Interview: Contemporary Past in reMusic

February 27, 2012

Copyright © reMusik.org

In June 2010, American composer and professor at the Manhattan School of Music Nils Vigeland took part in the 2nd International Music Festival “Contemporary Past” in St. Petersburg, Russia. To recap on this event, reMusik.org has asked Mr. Vigeland to answer a few questions about his own music and the musical influences of his past.

Mr. Vigeland, you have been an exponent of the music of Morton Feldman for many years. What in your opinion has been the general, audience reaction to his music and how do you think the perception of Feldman’s compositions has changed over the years?

It’s been very satisfying for me, because I love Feldman’s music, to see that it has continued to generate wider interest from many different audiences. Because the music is difficult to categorize it attracts both listeners with a deep knowledge of contemporary music and as well as those who don’t. That doesn’t happen very often.

In 2010, you made a trip to St. Petersburg, Russia. During the trip one of your compositions was premiered at the St. Petersburg Philharmonic and you gave a lecture and worked a bit with the students at the St. Petersburg Conservatory. Your lecture was entitled Morton Feldman: Notation and Composition.
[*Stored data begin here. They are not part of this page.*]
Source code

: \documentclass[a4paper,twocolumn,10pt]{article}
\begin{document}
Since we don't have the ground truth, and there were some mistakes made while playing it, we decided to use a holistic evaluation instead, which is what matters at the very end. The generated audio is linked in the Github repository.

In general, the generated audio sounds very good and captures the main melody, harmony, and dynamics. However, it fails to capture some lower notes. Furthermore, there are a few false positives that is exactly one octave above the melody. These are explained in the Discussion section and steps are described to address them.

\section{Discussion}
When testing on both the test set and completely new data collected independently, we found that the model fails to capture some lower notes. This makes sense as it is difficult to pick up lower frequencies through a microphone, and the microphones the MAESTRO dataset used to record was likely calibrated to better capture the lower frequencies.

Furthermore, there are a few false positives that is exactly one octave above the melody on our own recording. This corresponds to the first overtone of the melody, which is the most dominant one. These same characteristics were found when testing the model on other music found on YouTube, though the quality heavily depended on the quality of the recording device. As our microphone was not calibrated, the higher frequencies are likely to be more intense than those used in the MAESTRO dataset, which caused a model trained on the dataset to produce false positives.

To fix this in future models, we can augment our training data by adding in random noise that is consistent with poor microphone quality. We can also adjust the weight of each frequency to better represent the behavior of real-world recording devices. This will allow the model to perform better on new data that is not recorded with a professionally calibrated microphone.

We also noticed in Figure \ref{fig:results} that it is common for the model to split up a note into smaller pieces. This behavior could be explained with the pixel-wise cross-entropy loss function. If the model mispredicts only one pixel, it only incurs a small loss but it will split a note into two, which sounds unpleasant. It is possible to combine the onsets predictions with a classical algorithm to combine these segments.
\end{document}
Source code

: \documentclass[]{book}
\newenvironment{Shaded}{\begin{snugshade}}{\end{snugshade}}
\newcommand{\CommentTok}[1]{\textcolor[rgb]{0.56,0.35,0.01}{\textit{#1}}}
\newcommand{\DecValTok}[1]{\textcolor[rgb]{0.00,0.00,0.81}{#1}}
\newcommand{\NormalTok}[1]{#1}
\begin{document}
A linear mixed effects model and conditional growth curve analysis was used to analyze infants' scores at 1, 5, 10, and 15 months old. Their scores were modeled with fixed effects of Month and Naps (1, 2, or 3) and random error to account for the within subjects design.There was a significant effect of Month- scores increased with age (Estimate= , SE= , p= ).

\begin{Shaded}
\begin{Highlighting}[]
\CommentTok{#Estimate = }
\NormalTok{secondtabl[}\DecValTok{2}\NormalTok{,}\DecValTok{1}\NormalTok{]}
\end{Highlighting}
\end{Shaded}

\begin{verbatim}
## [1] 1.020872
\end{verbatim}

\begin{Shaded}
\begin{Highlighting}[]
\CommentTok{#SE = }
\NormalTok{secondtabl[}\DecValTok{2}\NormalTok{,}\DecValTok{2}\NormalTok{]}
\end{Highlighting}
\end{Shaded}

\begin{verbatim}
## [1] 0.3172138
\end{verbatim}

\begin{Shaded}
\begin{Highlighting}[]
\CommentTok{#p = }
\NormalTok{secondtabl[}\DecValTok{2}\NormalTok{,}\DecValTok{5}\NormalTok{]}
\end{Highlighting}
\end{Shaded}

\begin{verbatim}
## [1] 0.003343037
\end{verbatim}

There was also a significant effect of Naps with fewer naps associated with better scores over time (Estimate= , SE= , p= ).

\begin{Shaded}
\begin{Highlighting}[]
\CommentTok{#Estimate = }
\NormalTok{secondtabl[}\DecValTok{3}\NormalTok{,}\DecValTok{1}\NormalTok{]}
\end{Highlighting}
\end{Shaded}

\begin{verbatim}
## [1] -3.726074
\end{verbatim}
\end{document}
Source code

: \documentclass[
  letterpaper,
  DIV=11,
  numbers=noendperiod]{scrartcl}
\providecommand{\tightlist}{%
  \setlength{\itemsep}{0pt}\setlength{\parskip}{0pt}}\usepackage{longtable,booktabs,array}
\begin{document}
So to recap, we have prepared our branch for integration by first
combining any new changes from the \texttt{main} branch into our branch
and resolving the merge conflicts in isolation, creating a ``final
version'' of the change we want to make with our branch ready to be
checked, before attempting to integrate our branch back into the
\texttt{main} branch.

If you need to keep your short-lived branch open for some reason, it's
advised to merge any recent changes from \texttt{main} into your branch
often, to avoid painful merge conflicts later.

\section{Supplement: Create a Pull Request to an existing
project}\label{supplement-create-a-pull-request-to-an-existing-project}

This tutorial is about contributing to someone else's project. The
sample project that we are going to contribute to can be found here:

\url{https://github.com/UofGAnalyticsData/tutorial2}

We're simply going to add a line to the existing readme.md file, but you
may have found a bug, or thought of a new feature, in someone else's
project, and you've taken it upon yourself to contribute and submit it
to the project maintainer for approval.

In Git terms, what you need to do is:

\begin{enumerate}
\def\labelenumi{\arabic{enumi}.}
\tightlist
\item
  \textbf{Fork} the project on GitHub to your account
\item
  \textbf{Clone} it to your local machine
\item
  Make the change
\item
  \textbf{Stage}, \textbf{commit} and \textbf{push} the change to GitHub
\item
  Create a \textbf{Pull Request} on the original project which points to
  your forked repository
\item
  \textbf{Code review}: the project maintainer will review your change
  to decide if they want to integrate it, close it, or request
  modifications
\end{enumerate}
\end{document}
What notational elements of Feldman, if any, have you incorporated into your own music and how would you summarize Feldman’s influence on the American music scene?

I have a number of pieces in which the vertical relationship of the instruments is not strictly controlled, though never as freely as a piece for example  Crippled Symmetry. But the larger implication of Feldman’s notation is that harmonic fields are much wider than most composers think, that is that the note to note vertical relationship is less important now than ever before. I believe this is true for much music by composers who don’t think this is true.

Can you tell us a little about your experience working with Lukas Foss and what his influence has meant to you as a composer and teacher?

Foss was an immensely gifted musician-he had an enormous knowledge of the classic and modern repertoire, he was a great pianist and original conductor and he pushed himself constantly to renew his own work. But above all as a mentor he was generous to young composers, generous in advice and especially in performing their work. If he was interested in something he was immediately responsive, it made no difference to him if what he was interested was famous or unknown. As I get older, I realize that this openness of response and generosity of spirit is something rarely encountered in people of his stature. I remember him with gratitude.

How would you describe your teaching methodology when working with your own composition students at the Manhattan School of Music?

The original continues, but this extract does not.